◆ **The task**:
In the entries below, find the line containing "When you add" and the line containing "in quotation marks". Copy those two lines and everything between them exactly, and only that.
____
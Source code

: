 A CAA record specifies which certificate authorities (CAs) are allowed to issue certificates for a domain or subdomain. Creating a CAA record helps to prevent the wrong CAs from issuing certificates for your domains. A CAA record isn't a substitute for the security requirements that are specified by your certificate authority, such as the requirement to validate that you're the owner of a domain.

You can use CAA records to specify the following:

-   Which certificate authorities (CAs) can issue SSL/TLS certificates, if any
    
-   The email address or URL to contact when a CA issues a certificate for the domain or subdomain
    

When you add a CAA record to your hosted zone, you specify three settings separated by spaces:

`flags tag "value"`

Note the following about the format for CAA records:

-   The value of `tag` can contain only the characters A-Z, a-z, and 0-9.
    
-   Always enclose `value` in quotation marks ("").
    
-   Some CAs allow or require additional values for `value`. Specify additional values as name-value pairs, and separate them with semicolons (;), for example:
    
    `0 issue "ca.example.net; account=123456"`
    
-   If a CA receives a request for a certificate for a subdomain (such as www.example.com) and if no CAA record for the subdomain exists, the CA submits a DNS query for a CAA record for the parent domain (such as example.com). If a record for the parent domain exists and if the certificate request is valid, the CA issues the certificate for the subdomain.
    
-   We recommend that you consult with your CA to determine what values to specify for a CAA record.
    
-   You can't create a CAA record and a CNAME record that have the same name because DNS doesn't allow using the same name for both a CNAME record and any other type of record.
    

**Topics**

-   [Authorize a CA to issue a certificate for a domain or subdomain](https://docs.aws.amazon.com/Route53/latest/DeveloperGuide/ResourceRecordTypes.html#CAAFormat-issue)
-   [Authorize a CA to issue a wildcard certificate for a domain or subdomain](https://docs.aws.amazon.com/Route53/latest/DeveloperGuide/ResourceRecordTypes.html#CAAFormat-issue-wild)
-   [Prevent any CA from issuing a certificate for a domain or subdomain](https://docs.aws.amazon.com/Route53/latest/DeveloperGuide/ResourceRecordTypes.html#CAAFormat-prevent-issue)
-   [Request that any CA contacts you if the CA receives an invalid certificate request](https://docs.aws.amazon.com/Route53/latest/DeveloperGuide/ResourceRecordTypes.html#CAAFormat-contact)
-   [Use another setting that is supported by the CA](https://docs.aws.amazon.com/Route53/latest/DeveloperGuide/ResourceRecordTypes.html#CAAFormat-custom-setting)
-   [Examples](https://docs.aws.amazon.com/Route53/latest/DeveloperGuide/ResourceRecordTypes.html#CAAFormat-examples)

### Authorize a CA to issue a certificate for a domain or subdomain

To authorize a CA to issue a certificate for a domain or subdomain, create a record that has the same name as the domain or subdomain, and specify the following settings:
____
◆ **Exercise output**:
When you add a CAA record to your hosted zone, you specify three settings separated by spaces:

`flags tag "value"`

Note the following about the format for CAA records:

-   The value of `tag` can contain only the characters A-Z, a-z, and 0-9.
    
-   Always enclose `value` in quotation marks ("").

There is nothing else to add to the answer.